§ EXERCISE: All entries below must be retyped exactly, though pictures are to be skipped.

(Saved entries)
- Opening Delimiter -
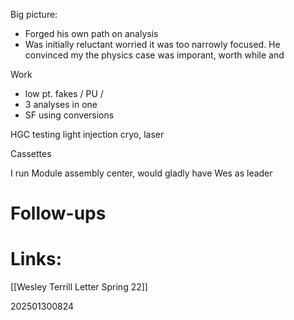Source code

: 
Big picture: 
- Forged his own path on analysis 
- Was initially reluctant worried it was too narrowly focused. He convinced my the physics case was imporant, worth while and 

Work 
- low pt. fakes / PU /
- 3 analyses in one
- SF using conversions

HGC testing light injection cryo, laser

Cassettes 

I run Module assembly center, 
would gladly have Wes as leader

# Follow-ups


# Links: 
[[Wesley Terrill Letter Spring 22]]



202501300824

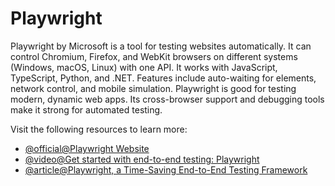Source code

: # Playwright

Playwright by Microsoft is a tool for testing websites automatically. It can control Chromium, Firefox, and WebKit browsers on different systems (Windows, macOS, Linux) with one API. It works with JavaScript, TypeScript, Python, and .NET. Features include auto-waiting for elements, network control, and mobile simulation. Playwright is good for testing modern, dynamic web apps. Its cross-browser support and debugging tools make it strong for automated testing.

Visit the following resources to learn more:

- [@official@Playwright Website](https://playwright.dev/)
- [@video@Get started with end-to-end testing: Playwright](https://www.youtube.com/playlist?list=PLQ6Buerc008ed-F9OksF7ek37wR3y916p)
- [@article@Playwright, a Time-Saving End-to-End Testing Framework](https://thenewstack.io/playwright-a-time-saving-end-to-end-testing-framework/)
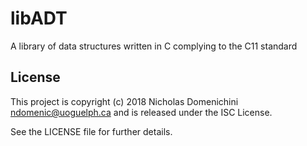 # libADT
A library of data structures written in C complying to the C11 standard

License
-------

This project is copyright (c) 2018 Nicholas Domenichini <ndomenic@uoguelph.ca> 
and is released under the ISC License.

See the LICENSE file for further details.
- Closing Delimiter -
§ ANSWER TO THIS PROBLEM:
Source code

: 
Big picture: 
- Forged his own path on analysis 
- Was initially reluctant worried it was too narrowly focused. He convinced my the physics case was imporant, worth while and 

Work 
- low pt. fakes / PU /
- 3 analyses in one
- SF using conversions

HGC testing light injection cryo, laser

Cassettes 

I run Module assembly center, 
would gladly have Wes as leader

# Follow-ups


# Links: 
[[Wesley Terrill Letter Spring 22]]



202501300824

Source code

: # Playwright

Playwright by Microsoft is a tool for testing websites automatically. It can control Chromium, Firefox, and WebKit browsers on different systems (Windows, macOS, Linux) with one API. It works with JavaScript, TypeScript, Python, and .NET. Features include auto-waiting for elements, network control, and mobile simulation. Playwright is good for testing modern, dynamic web apps. Its cross-browser support and debugging tools make it strong for automated testing.

Visit the following resources to learn more:

- [@official@Playwright Website](https://playwright.dev/)
- [@video@Get started with end-to-end testing: Playwright](https://www.youtube.com/playlist?list=PLQ6Buerc008ed-F9OksF7ek37wR3y916p)
- [@article@Playwright, a Time-Saving End-to-End Testing Framework](https://thenewstack.io/playwright-a-time-saving-end-to-end-testing-framework/)
 # libADT
A library of data structures written in C complying to the C11 standard

License
-------

This project is copyright (c) 2018 Nicholas Domenichini <ndomenic@uoguelph.ca> 
and is released under the ISC License.

See the LICENSE file for further details.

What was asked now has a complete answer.